A faint voice in the background (the Chairman) said "I perfectly do understand, I perfectly well understand. I'm going to ask now for Councillor Oades who I think is speaking for the…."

And at this point she was interrupted by the clerk who spoke to the Chairman who then said "I'm sorry, yes, are there any declarations of interest? [There were none] Any Substitute members?"

The Clerk then read out the list of substitutions, and an apology from one Cllr was given.

Then Cllr Peter Collins said "Chair, can we just clarify that we're looking at what the decision was and not how it was made"

And the Chairman said "I understand what you're....(pause), why you requested the call in. Can we just proceed please?"

Cllr Collins: "But what are we…"

Chairman "You're..... You think it's not inkeeping, erm..., it's not, erm...., in the best interests of the borough.

Even now, the Chairman couldn't bring herself to give the correct information.

Finally, some sanity was restored when the Committee Clerk intervened and said "Can I just refer members to the report which says that members of the committee are asked to consider whether the decision has been made in the best interests of the inhabitants of the borough and whether it ought to be reconsidered"

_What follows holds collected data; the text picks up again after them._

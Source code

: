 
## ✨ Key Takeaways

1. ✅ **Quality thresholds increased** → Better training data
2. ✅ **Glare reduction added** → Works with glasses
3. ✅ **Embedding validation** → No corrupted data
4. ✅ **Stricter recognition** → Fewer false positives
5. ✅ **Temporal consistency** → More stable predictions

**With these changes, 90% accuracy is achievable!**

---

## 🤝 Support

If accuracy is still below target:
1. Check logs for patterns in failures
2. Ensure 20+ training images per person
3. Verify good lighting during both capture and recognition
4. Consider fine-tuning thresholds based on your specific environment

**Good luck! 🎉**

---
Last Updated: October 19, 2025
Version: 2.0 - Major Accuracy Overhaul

The Chairman said "Can we please proceed? Cllr Oades"

Cllr Oades said "thank you…" and began the presentation of her arguments as we have set out above.

But because of the wholly incompetent chairing of the meeting - (which had seen the Chairman both mislead the committee, and demonstrate with her own mouth that she did not understand the procedures she was supposed to be implementing) - the Public Platform, which is the first part of every scrutiny meeting, had not been held at all, and Cllr Fiddler - who was there to be questioned - was allowed to become a participant in the procedural debates of the Committee, interrupting members of the committee as they spoke.

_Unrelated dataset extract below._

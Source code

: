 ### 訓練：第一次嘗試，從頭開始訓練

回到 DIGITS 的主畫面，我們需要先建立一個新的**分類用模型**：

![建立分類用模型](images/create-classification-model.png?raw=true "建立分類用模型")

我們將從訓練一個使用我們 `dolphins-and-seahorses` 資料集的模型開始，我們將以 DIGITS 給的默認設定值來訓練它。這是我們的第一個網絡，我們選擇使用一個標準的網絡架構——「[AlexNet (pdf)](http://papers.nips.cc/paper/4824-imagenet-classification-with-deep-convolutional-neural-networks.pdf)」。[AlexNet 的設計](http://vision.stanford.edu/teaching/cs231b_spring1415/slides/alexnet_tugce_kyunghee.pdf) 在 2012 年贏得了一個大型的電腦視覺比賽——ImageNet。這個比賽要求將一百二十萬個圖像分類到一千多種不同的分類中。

There were something like 8 or 10 people in the public gallery (as well as some officers and one or two 'non-combatant' councillors) and it wasn't clear whether anyone would have wanted to speak or not, because they had not been asked.

Typically what happens (at a Scrutiny meeting that is well organised), is that the Committee Clerk usually approaches the public gallery just before the meeting starts and asks if anyone wishes to speak. That didn't happen this time because the Chairman called the meeting to order and then went straight into the incorrect and misleading description of why they were there.

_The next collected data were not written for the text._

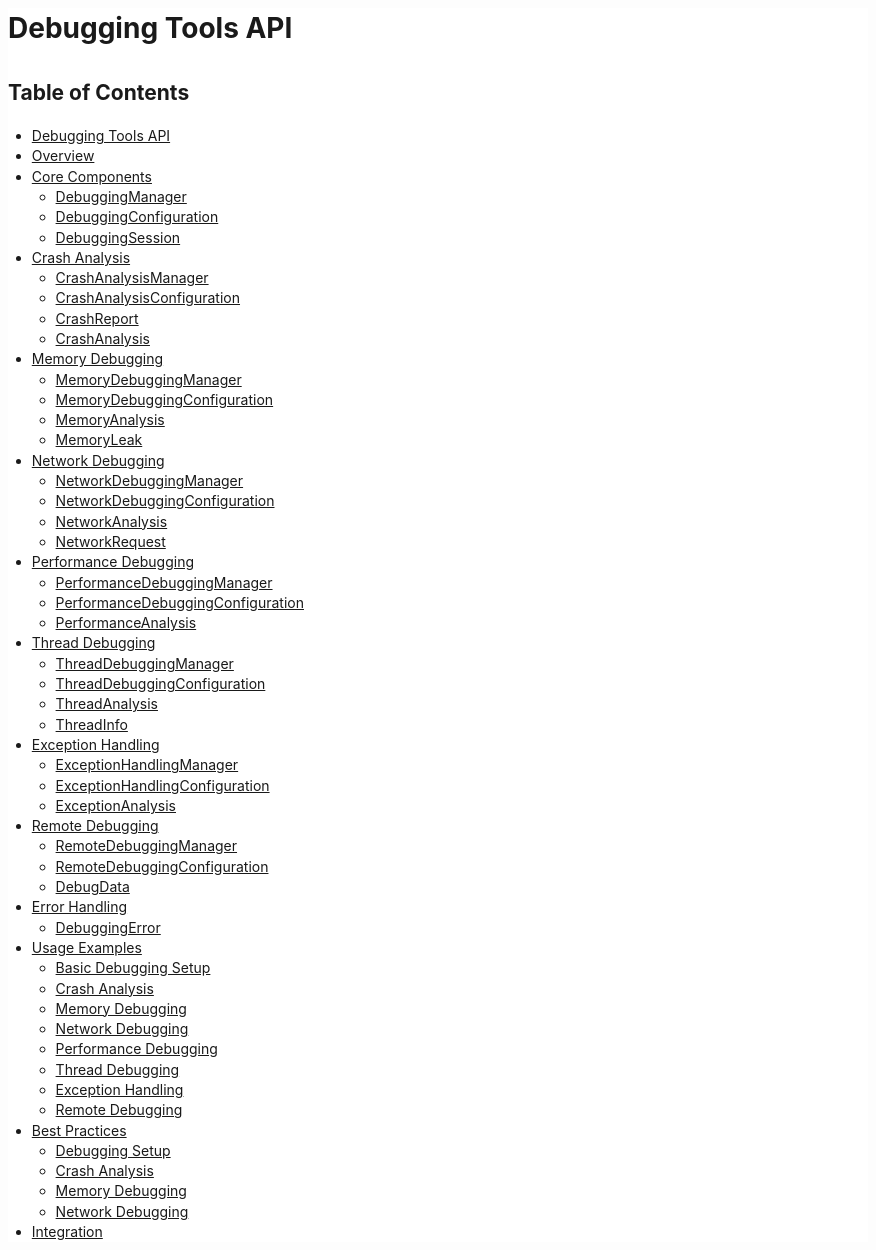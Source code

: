# Debugging Tools API


## Table of Contents
- [Debugging Tools API](#debugging-tools-api)
- [Overview](#overview)
- [Core Components](#core-components)
  - [DebuggingManager](#debuggingmanager)
  - [DebuggingConfiguration](#debuggingconfiguration)
  - [DebuggingSession](#debuggingsession)
- [Crash Analysis](#crash-analysis)
  - [CrashAnalysisManager](#crashanalysismanager)
  - [CrashAnalysisConfiguration](#crashanalysisconfiguration)
  - [CrashReport](#crashreport)
  - [CrashAnalysis](#crashanalysis)
- [Memory Debugging](#memory-debugging)
  - [MemoryDebuggingManager](#memorydebuggingmanager)
  - [MemoryDebuggingConfiguration](#memorydebuggingconfiguration)
  - [MemoryAnalysis](#memoryanalysis)
  - [MemoryLeak](#memoryleak)
- [Network Debugging](#network-debugging)
  - [NetworkDebuggingManager](#networkdebuggingmanager)
  - [NetworkDebuggingConfiguration](#networkdebuggingconfiguration)
  - [NetworkAnalysis](#networkanalysis)
  - [NetworkRequest](#networkrequest)
- [Performance Debugging](#performance-debugging)
  - [PerformanceDebuggingManager](#performancedebuggingmanager)
  - [PerformanceDebuggingConfiguration](#performancedebuggingconfiguration)
  - [PerformanceAnalysis](#performanceanalysis)
- [Thread Debugging](#thread-debugging)
  - [ThreadDebuggingManager](#threaddebuggingmanager)
  - [ThreadDebuggingConfiguration](#threaddebuggingconfiguration)
  - [ThreadAnalysis](#threadanalysis)
  - [ThreadInfo](#threadinfo)
- [Exception Handling](#exception-handling)
  - [ExceptionHandlingManager](#exceptionhandlingmanager)
  - [ExceptionHandlingConfiguration](#exceptionhandlingconfiguration)
  - [ExceptionAnalysis](#exceptionanalysis)
- [Remote Debugging](#remote-debugging)
  - [RemoteDebuggingManager](#remotedebuggingmanager)
  - [RemoteDebuggingConfiguration](#remotedebuggingconfiguration)
  - [DebugData](#debugdata)
- [Error Handling](#error-handling)
  - [DebuggingError](#debuggingerror)
- [Usage Examples](#usage-examples)
  - [Basic Debugging Setup](#basic-debugging-setup)
  - [Crash Analysis](#crash-analysis)
  - [Memory Debugging](#memory-debugging)
  - [Network Debugging](#network-debugging)
  - [Performance Debugging](#performance-debugging)
  - [Thread Debugging](#thread-debugging)
  - [Exception Handling](#exception-handling)
  - [Remote Debugging](#remote-debugging)
- [Best Practices](#best-practices)
  - [Debugging Setup](#debugging-setup)
  - [Crash Analysis](#crash-analysis)
  - [Memory Debugging](#memory-debugging)
  - [Network Debugging](#network-debugging)
- [Integration](#integration)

The ensuing contretemps put paid to proper procedure altogether, and Cllr Mrs Oades was now in the middle of advancing here arguments.

We had gone to the meeting hoping to speak in support of the matter being called-in during the 'Public Platform'

But there was no opportunity to do so.

At one point - probably halfway into the meeting, as one of the officers was sorting though some papers looking for some information, the Chairman said "While we're waiting for Julie, can I ask if anyone has a question?"

Readers might guess what happened next.

We said: "I'd like to ask Chairman if you're going to have a public platform or not in this meeting"

The Chairman said "No, I'm sorry", adding as an afterthought "Not at this time"

Later still, she asked "Are there any other comments in the debate?"

Unsurprisingly, up went a hand.

Chairman: "I'm sorry it is not a public forum to speak"

Us: "It's the first item on your agenda, chairman."

Chairman "The first item on my agenda tonight is declarations of interest"

Us: "Before that Chairman, it says Public Platform"

The Clerk pointed out the public platform heading to her.

Chairman: "I was not informed ahead of time if there was anyone who wished to speak on the public platform. It is always before. It isn't on the night, I get prior notification, and I had no prior notification as such"

Wrong again.

There is absolutely no requirement to give advance notice of a wish to speak. Fylde's constitution tries to make it as easy as possible for people to contribute to Scrutiny because Scrutiny is the method the Council has chosen to be the interface between it and the public.

Fat chance of that happening at this meeting.

Cllr Duffy then pointed out the Public Platform heading on the order paper, but the Chairman dismissed this saying "I saw that, but I had no prior notification of a desire to speak and had no prior notification."

She continued "Now, are there any other members of the committee who wish to make a comment or add to the debate before we vote on whether to call in the decision or not"

And with that, any contribution that might have come from the public the public, was dismissed.

At this point we will recall the Council's own summary of what Scrutiny is for, which includes the role to "allow citizens to have a greater say in Council matters by holding public inquiries into matters of local concern"

We will recall that this Policy Development Scrutiny Committee amongst other things, is required to "(iii) help local people to be involved in policy development"

And we will be mindful of Fylde's Constitution which says

"Public Platform is an opportunity for people who live or work in the council’s district to put their point of view to a scrutiny committee about matters on its agenda. The first fifteen minutes of each meeting of the scrutiny committees will be available for Public Platform. Public Platform will be conducted as set out below.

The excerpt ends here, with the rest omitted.